_Supplied records_:
----------

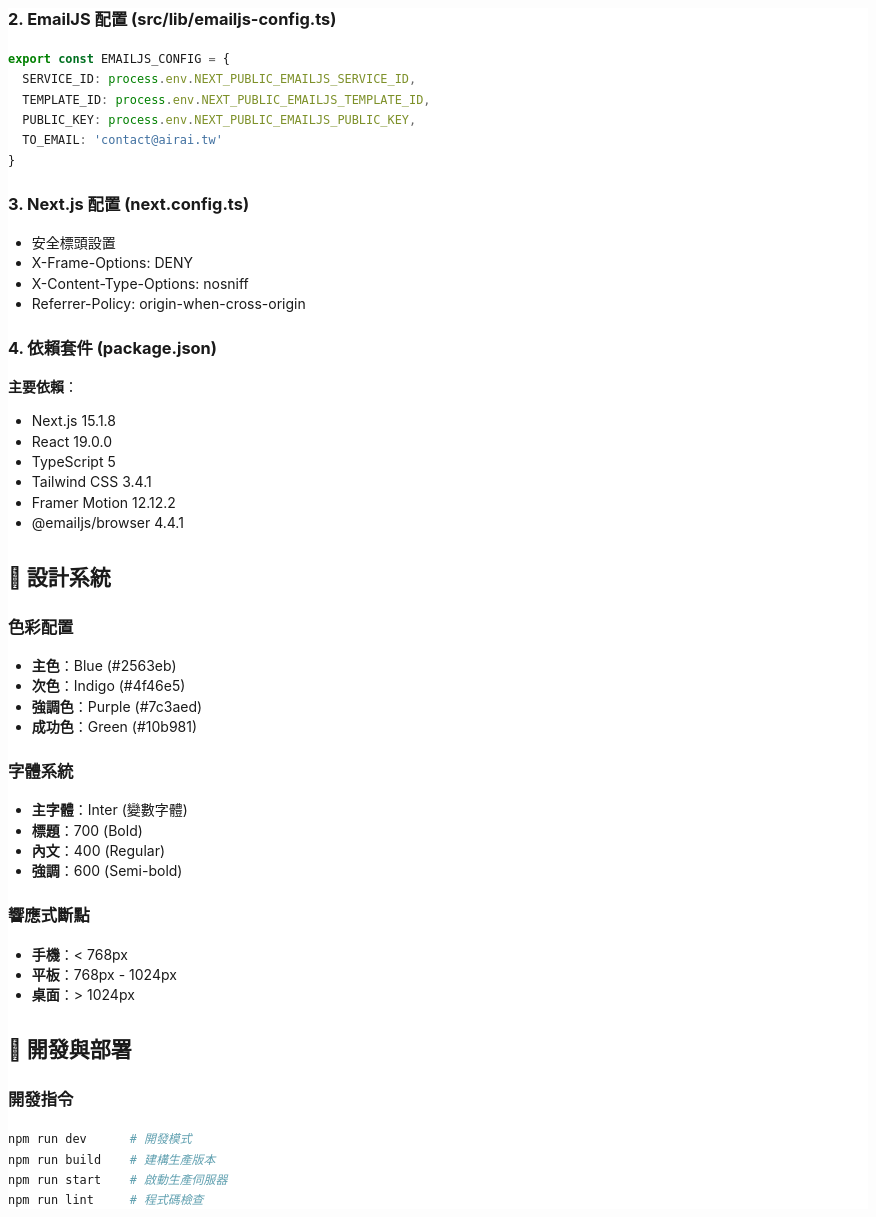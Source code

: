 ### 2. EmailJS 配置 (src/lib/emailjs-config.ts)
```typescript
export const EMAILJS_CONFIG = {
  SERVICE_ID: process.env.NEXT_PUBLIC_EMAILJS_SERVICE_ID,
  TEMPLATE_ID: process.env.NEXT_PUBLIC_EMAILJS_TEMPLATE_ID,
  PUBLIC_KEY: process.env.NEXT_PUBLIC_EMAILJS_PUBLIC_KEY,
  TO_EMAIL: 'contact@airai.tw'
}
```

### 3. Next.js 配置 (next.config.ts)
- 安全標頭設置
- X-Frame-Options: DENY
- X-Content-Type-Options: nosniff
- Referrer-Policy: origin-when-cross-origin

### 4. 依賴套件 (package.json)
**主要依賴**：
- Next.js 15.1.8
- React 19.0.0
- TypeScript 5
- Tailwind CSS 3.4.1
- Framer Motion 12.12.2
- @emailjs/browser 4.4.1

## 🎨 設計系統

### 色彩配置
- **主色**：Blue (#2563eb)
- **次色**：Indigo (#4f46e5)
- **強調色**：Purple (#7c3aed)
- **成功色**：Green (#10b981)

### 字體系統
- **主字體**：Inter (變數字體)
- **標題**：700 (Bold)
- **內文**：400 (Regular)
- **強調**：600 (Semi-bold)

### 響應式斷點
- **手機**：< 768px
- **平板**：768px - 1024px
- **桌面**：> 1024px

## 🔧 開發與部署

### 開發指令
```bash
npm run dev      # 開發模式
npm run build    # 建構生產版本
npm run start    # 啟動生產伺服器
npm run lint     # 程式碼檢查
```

----------

_What you should do_:
Output everything in the records above word for word, but not the pictures.

_Answer section_:
Source code

: ### 2. EmailJS 配置 (src/lib/emailjs-config.ts)
```typescript
export const EMAILJS_CONFIG = {
  SERVICE_ID: process.env.NEXT_PUBLIC_EMAILJS_SERVICE_ID,
  TEMPLATE_ID: process.env.NEXT_PUBLIC_EMAILJS_TEMPLATE_ID,
  PUBLIC_KEY: process.env.NEXT_PUBLIC_EMAILJS_PUBLIC_KEY,
  TO_EMAIL: 'contact@airai.tw'
}
```

### 3. Next.js 配置 (next.config.ts)
- 安全標頭設置
- X-Frame-Options: DENY
- X-Content-Type-Options: nosniff
- Referrer-Policy: origin-when-cross-origin

### 4. 依賴套件 (package.json)
**主要依賴**：
- Next.js 15.1.8
- React 19.0.0
- TypeScript 5
- Tailwind CSS 3.4.1
- Framer Motion 12.12.2
- @emailjs/browser 4.4.1

## 🎨 設計系統

### 色彩配置
- **主色**：Blue (#2563eb)
- **次色**：Indigo (#4f46e5)
- **強調色**：Purple (#7c3aed)
- **成功色**：Green (#10b981)

### 字體系統
- **主字體**：Inter (變數字體)
- **標題**：700 (Bold)
- **內文**：400 (Regular)
- **強調**：600 (Semi-bold)

### 響應式斷點
- **手機**：< 768px
- **平板**：768px - 1024px
- **桌面**：> 1024px

## 🔧 開發與部署

### 開發指令
```bash
npm run dev      # 開發模式
npm run build    # 建構生產版本
npm run start    # 啟動生產伺服器
npm run lint     # 程式碼檢查
```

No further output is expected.